(Dataset entries)
★ ★ ★ ★ ★ ★ ★
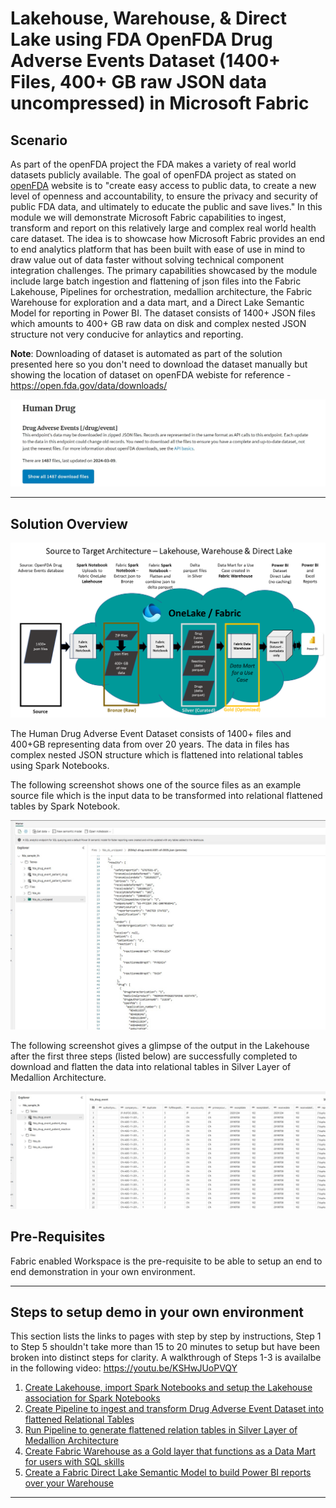 # Lakehouse, Warehouse, & Direct Lake using FDA OpenFDA Drug Adverse Events Dataset (1400+ Files, 400+ GB raw JSON data uncompressed) in Microsoft Fabric 

## Scenario
As part of the openFDA project the FDA makes a variety of real world datasets publicly available. The goal of openFDA project as stated on [openFDA](https://open.fda.gov/about/) website is to "create easy access to public data, to create a new level of openness and accountability, to ensure the privacy and security of public FDA data, and ultimately to educate the public and save lives." In this module we will demonstrate Microsoft Fabric capabilities to ingest, transform and report on this relatively large and complex real world health care dataset. The idea is to showcase how Microsoft Fabric provides an end to end analytics platform that has been built with ease of use in mind to draw value out of data faster without solving technical component integration challenges. The primary capabilities showcased by the module include large batch ingestion and flattening of json files into the Fabric Lakehouse, Pipelines for orchestration, medallion architecture, the Fabric Warehouse for exploration and a data mart, and a Direct Lake Semantic Model for reporting in Power BI. The dataset consists of 1400+ JSON files which amounts to 400+ GB raw data on disk and complex nested JSON structure not very conducive for anlaytics and reporting.


**Note**: Downloading of dataset is automated as part of the solution presented here so you don't need to download the dataset manually but showing the location of dataset on openFDA webiste for reference - https://open.fda.gov/data/downloads/ 

![Drug Event Dataset](./images/DrugAdverseEventDataset.jpg)

***

## Solution Overview
![Drug Event Dataset](./images/SourceToTarget.png)

The Human Drug Adverse Event Dataset consists of 1400+ files and 400+GB representing data from over 20 years. The data in files has complex nested JSON structure which is flattened into relational tables using Spark Notebooks. 

The following screenshot shows one of the source files as an example source file which is the input data to be transformed into relational flattened tables by Spark Notebook.

![Raw JSON](./images/RawJSON.jpg)

The following screenshot gives a glimpse of the output in the Lakehouse after the first three steps (listed below) are successfully completed to download and flatten the data into relational tables in Silver Layer of Medallion Architecture.

![Flattened RelationalTables](./images/Lakehouse-PipelineJobComplete.jpg)

## Pre-Requisites
Fabric enabled Workspace is the pre-requisite to be able to setup an end to end demonstration in your own environment.

***

## Steps to setup demo in your own environment

This section lists the links to pages with step by step by instructions, Step 1 to Step 5 shouldn't take more than 15 to 20 minutes to setup but have been broken into distinct steps for clarity. A walkthrough of Steps 1-3 is availalbe in the following video: https://youtu.be/KSHwJUoPVQY 

1. [Create Lakehouse, import Spark Notebooks and setup the Lakehouse association for Spark Notebooks](./docs/01-CreateLakehouse-SetupNotebooks.md)
2. [Create Pipeline to ingest and transform Drug Adverse Event Dataset into flattened Relational Tables](./docs/02-CreatePipeline.md)
3. [Run Pipeline to generate flattened relation tables in Silver Layer of Medallion Architecture](./docs/03-RunPipeline.md)
4. [Create Fabric Warehouse as a Gold layer that functions as a Data Mart for users with SQL skills](./docs/04-CreateWarehouse.md)
5. [Create a Fabric Direct Lake Semantic Model to build Power BI reports over your Warehouse](./docs/05-CreateDirectLake.md)

***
★ ★ ★ ★ ★ ★ ★
## Work order
Exactly as written, give every entry again, but not the pictures.

## Your solution
 # Lakehouse, Warehouse, & Direct Lake using FDA OpenFDA Drug Adverse Events Dataset (1400+ Files, 400+ GB raw JSON data uncompressed) in Microsoft Fabric 

## Scenario
As part of the openFDA project the FDA makes a variety of real world datasets publicly available. The goal of openFDA project as stated on [openFDA](https://open.fda.gov/about/) website is to "create easy access to public data, to create a new level of openness and accountability, to ensure the privacy and security of public FDA data, and ultimately to educate the public and save lives." In this module we will demonstrate Microsoft Fabric capabilities to ingest, transform and report on this relatively large and complex real world health care dataset. The idea is to showcase how Microsoft Fabric provides an end to end analytics platform that has been built with ease of use in mind to draw value out of data faster without solving technical component integration challenges. The primary capabilities showcased by the module include large batch ingestion and flattening of json files into the Fabric Lakehouse, Pipelines for orchestration, medallion architecture, the Fabric Warehouse for exploration and a data mart, and a Direct Lake Semantic Model for reporting in Power BI. The dataset consists of 1400+ JSON files which amounts to 400+ GB raw data on disk and complex nested JSON structure not very conducive for anlaytics and reporting.


**Note**: Downloading of dataset is automated as part of the solution presented here so you don't need to download the dataset manually but showing the location of dataset on openFDA webiste for reference - https://open.fda.gov/data/downloads/ 

![Drug Event Dataset](./images/DrugAdverseEventDataset.jpg)

***

## Solution Overview
![Drug Event Dataset](./images/SourceToTarget.png)

The Human Drug Adverse Event Dataset consists of 1400+ files and 400+GB representing data from over 20 years. The data in files has complex nested JSON structure which is flattened into relational tables using Spark Notebooks. 

The following screenshot shows one of the source files as an example source file which is the input data to be transformed into relational flattened tables by Spark Notebook.

![Raw JSON](./images/RawJSON.jpg)

The following screenshot gives a glimpse of the output in the Lakehouse after the first three steps (listed below) are successfully completed to download and flatten the data into relational tables in Silver Layer of Medallion Architecture.

![Flattened RelationalTables](./images/Lakehouse-PipelineJobComplete.jpg)

## Pre-Requisites
Fabric enabled Workspace is the pre-requisite to be able to setup an end to end demonstration in your own environment.

***

## Steps to setup demo in your own environment

This section lists the links to pages with step by step by instructions, Step 1 to Step 5 shouldn't take more than 15 to 20 minutes to setup but have been broken into distinct steps for clarity. A walkthrough of Steps 1-3 is availalbe in the following video: https://youtu.be/KSHwJUoPVQY 

1. [Create Lakehouse, import Spark Notebooks and setup the Lakehouse association for Spark Notebooks](./docs/01-CreateLakehouse-SetupNotebooks.md)
2. [Create Pipeline to ingest and transform Drug Adverse Event Dataset into flattened Relational Tables](./docs/02-CreatePipeline.md)
3. [Run Pipeline to generate flattened relation tables in Silver Layer of Medallion Architecture](./docs/03-RunPipeline.md)
4. [Create Fabric Warehouse as a Gold layer that functions as a Data Mart for users with SQL skills](./docs/04-CreateWarehouse.md)
5. [Create a Fabric Direct Lake Semantic Model to build Power BI reports over your Warehouse](./docs/05-CreateDirectLake.md)

***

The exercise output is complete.